_Task objective_
Using the material below, copy every line where "dans" appears.

_Provided data_

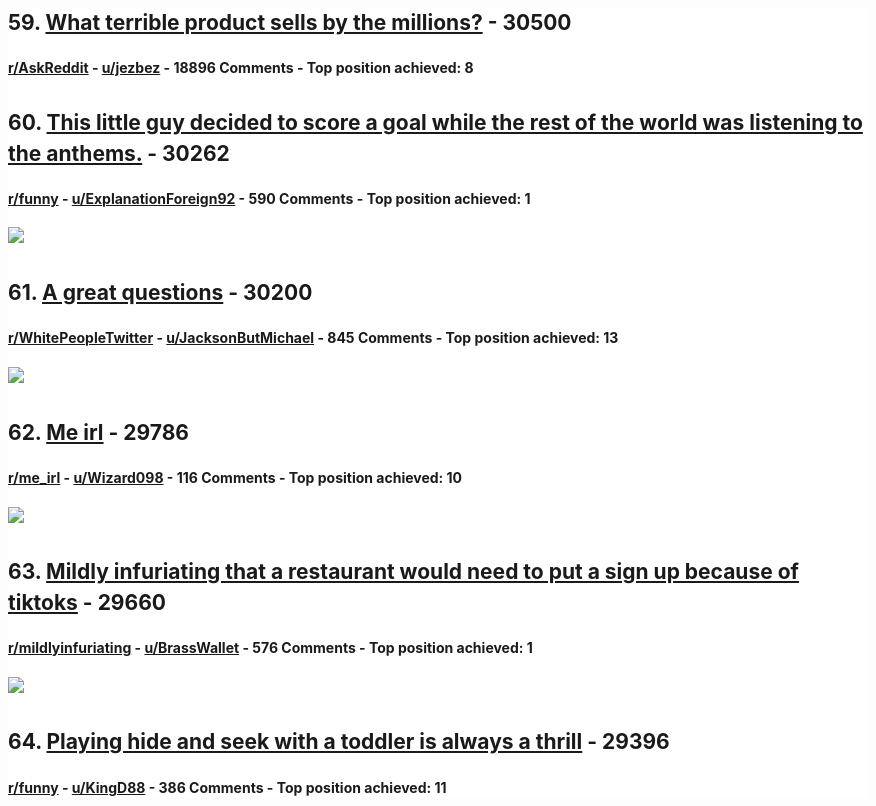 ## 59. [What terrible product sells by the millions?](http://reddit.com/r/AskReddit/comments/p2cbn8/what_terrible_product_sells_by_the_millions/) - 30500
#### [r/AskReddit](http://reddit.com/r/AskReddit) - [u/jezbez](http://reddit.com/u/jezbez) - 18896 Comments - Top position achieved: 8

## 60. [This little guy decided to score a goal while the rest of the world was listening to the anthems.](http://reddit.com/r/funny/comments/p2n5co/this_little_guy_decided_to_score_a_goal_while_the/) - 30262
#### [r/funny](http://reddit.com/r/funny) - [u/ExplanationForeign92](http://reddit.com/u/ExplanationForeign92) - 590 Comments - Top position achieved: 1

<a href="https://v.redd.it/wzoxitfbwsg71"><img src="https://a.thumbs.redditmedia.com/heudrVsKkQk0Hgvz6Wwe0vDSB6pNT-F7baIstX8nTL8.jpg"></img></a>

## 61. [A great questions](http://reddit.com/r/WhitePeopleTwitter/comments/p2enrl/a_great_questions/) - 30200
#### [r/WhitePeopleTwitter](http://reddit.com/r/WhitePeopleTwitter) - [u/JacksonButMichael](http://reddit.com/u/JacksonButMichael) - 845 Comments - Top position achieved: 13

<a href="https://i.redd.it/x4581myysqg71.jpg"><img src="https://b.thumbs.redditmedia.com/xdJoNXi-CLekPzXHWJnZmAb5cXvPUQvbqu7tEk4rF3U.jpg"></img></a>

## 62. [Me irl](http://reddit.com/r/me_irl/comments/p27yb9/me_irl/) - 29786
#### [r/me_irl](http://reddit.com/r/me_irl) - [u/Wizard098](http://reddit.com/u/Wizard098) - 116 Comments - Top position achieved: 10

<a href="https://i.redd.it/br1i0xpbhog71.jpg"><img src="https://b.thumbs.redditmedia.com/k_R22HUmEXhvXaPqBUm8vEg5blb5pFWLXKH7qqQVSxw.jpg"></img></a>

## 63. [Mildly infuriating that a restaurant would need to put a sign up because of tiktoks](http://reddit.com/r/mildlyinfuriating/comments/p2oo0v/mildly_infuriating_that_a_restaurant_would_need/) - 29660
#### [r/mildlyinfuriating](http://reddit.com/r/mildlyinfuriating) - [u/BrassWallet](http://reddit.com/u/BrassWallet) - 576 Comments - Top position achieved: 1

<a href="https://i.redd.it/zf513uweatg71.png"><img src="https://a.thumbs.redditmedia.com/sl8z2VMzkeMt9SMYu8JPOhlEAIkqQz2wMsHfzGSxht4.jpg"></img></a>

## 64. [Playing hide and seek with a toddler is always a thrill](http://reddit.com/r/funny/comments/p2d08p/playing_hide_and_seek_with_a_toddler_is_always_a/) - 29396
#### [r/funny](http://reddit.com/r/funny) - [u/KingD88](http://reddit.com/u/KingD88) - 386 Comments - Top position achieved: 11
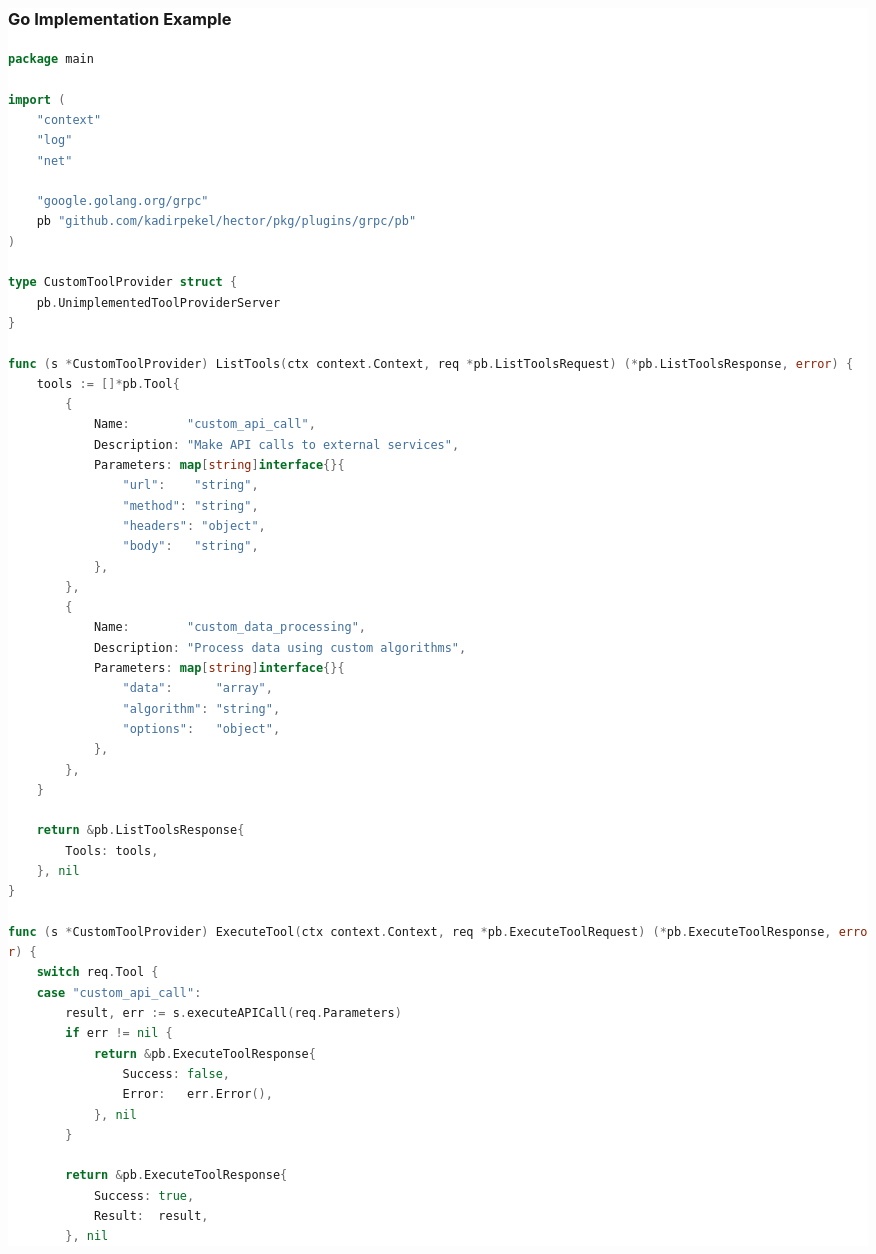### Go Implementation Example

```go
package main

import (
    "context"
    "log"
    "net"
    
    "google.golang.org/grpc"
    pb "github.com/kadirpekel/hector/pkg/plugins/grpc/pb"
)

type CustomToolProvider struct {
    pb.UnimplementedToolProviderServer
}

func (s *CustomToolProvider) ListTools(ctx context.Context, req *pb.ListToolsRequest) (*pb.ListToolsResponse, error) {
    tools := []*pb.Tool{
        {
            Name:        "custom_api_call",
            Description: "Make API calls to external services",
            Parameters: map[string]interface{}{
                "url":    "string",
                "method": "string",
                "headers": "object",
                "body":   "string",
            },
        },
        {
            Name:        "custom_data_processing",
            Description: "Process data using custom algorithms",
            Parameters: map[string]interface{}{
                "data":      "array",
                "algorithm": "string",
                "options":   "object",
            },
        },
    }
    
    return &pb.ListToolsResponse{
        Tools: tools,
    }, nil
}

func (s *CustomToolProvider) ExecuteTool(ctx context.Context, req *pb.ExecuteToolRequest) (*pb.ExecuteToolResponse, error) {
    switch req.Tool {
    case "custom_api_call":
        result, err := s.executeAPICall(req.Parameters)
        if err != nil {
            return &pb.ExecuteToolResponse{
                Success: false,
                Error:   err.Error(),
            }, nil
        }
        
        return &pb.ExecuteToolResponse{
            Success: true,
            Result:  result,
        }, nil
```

==

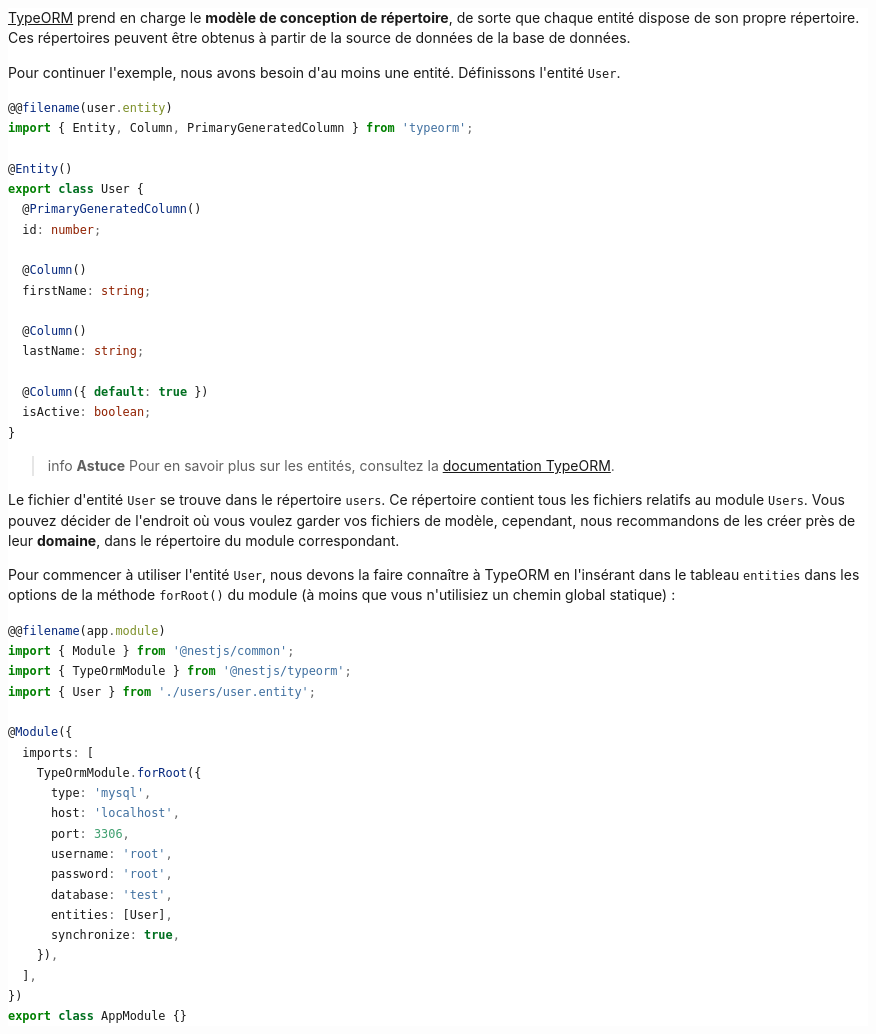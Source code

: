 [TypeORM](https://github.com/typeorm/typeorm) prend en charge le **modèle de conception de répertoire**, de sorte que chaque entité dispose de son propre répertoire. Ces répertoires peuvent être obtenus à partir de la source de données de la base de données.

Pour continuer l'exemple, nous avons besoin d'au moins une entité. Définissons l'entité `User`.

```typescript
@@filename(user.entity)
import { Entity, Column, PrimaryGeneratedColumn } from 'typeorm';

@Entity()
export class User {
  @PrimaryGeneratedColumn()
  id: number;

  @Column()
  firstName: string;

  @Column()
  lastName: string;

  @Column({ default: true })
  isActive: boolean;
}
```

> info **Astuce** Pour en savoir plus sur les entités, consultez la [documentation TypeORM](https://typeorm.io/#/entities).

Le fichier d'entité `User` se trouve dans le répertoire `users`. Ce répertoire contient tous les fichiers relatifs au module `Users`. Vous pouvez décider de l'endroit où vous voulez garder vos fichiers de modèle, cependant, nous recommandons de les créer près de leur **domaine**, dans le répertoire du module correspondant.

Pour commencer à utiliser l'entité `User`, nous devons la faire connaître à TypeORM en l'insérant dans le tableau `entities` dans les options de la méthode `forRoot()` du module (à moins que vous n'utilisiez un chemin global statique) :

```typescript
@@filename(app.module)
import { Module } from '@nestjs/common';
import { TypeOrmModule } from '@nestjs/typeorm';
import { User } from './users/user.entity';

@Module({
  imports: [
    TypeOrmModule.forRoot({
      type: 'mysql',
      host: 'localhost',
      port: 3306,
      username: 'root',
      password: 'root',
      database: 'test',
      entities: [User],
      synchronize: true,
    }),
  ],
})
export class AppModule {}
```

_Answer space_
Le fichier d'entité `User` se trouve dans le répertoire `users`. Ce répertoire contient tous les fichiers relatifs au module `Users`. Vous pouvez décider de l'endroit où vous voulez garder vos fichiers de modèle, cependant, nous recommandons de les créer près de leur **domaine**, dans le répertoire du module correspondant.
Pour commencer à utiliser l'entité `User`, nous devons la faire connaître à TypeORM en l'insérant dans le tableau `entities` dans les options de la méthode `forRoot()` du module (à moins que vous n'utilisiez un chemin global statique) :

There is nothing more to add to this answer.